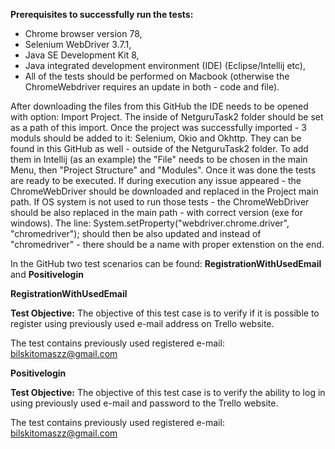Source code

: <b>Prerequisites to successfully run the tests:</b>
- Chrome browser version 78,
- Selenium WebDriver 3.7.1,
- Java SE Development Kit 8,
- Java integrated development environment (IDE) (Eclipse/Intellij etc),
- All of the tests should be performed on Macbook (otherwise the ChromeWebdriver requires an update in both - code and file).

After downloading the files from this GitHub the IDE needs to be opened with option: Import Project. The inside of NetguruTask2 folder should be set as a path of this import. Once the project was successfully imported - 3 moduls should be added to it: Selenium, Okio and Okhttp. They can be found in this GitHub as well - outside of the NetguruTask2 folder. To add them in Intellij (as an example) the "File" needs to be chosen in the main Menu, then "Project Structure" and "Modules".
Once it was done the tests are ready to be executed. If during execution any issue appeared - the ChromeWebDriver should be downloaded and replaced in the Project main path. 
If OS system is not used to run those tests - the ChromeWebDriver should be also replaced in the main path - with correct version (exe for windows). The line:
</i>System.setProperty("webdriver.chrome.driver", "chromedriver");</i>
should then be also updated and instead of "chromedriver" - there should be a name with proper extenstion on the end.

In the GitHub two test scenarios can be found: <b>RegistrationWithUsedEmail</b> and <b>Positivelogin</b>

<b>RegistrationWithUsedEmail</b>

<b>Test Objective:</b>
The objective of this test case is to verify if it is possible to register using previously used e-mail address on Trello website.

The test contains previously used registered e-mail: bilskitomaszz@gmail.com


<b>Positivelogin</b>

<b>Test Objective:</b>
The objective of this test case is to verify the ability to log in using previously used e-mail and password to the Trello website.

The test contains previously used registered e-mail: bilskitomaszz@gmail.com 
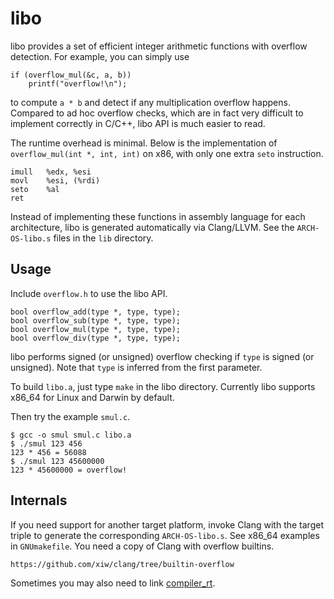 libo
====

libo provides a set of efficient integer arithmetic functions with
overflow detection.  For example, you can simply use

	if (overflow_mul(&c, a, b))
		printf("overflow!\n");

to compute `a * b` and detect if any multiplication overflow happens.
Compared to ad hoc overflow checks, which are in fact very difficult
to implement correctly in C/C++, libo API is much easier to read.

The runtime overhead is minimal.  Below is the implementation of
`overflow_mul(int *, int, int)` on x86, with only one extra `seto`
instruction.

	imull	%edx, %esi
	movl	%esi, (%rdi)
	seto	%al
	ret

Instead of implementing these functions in assembly language for
each architecture, libo is generated automatically via Clang/LLVM.
See the `ARCH-OS-libo.s` files in the `lib` directory.


Usage
-----

Include `overflow.h` to use the libo API.

	bool overflow_add(type *, type, type);
	bool overflow_sub(type *, type, type);
	bool overflow_mul(type *, type, type);
	bool overflow_div(type *, type, type);

libo performs signed (or unsigned) overflow checking if `type` is
signed (or unsigned).  Note that `type` is inferred from the first
parameter.

To build `libo.a`, just type `make` in the libo directory.  Currently
libo supports x86_64 for Linux and Darwin by default.

Then try the example `smul.c`.

	$ gcc -o smul smul.c libo.a
	$ ./smul 123 456
	123 * 456 = 56088
	$ ./smul 123 45600000
	123 * 45600000 = overflow!


Internals
---------

If you need support for another target platform, invoke Clang with
the target triple to generate the corresponding `ARCH-OS-libo.s`.
See x86_64 examples in `GNUmakefile`.  You need a copy of Clang
with overflow builtins.

	https://github.com/xiw/clang/tree/builtin-overflow

Sometimes you may also need to link
[compiler_rt](http://compiler-rt.llvm.org/).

■ ■ ■ ■

HOW TO COMPLETE THIS TASK:
Reproduce the lines above, beginning at the line with "files in the" and stopping after the line with "in the libo", exactly as they are.

SOLUTION TO THIS EXERCISE:
See the `ARCH-OS-libo.s` files in the `lib` directory.


Usage
-----

Include `overflow.h` to use the libo API.

	bool overflow_add(type *, type, type);
	bool overflow_sub(type *, type, type);
	bool overflow_mul(type *, type, type);
	bool overflow_div(type *, type, type);

libo performs signed (or unsigned) overflow checking if `type` is
signed (or unsigned).  Note that `type` is inferred from the first
parameter.

To build `libo.a`, just type `make` in the libo directory.  Currently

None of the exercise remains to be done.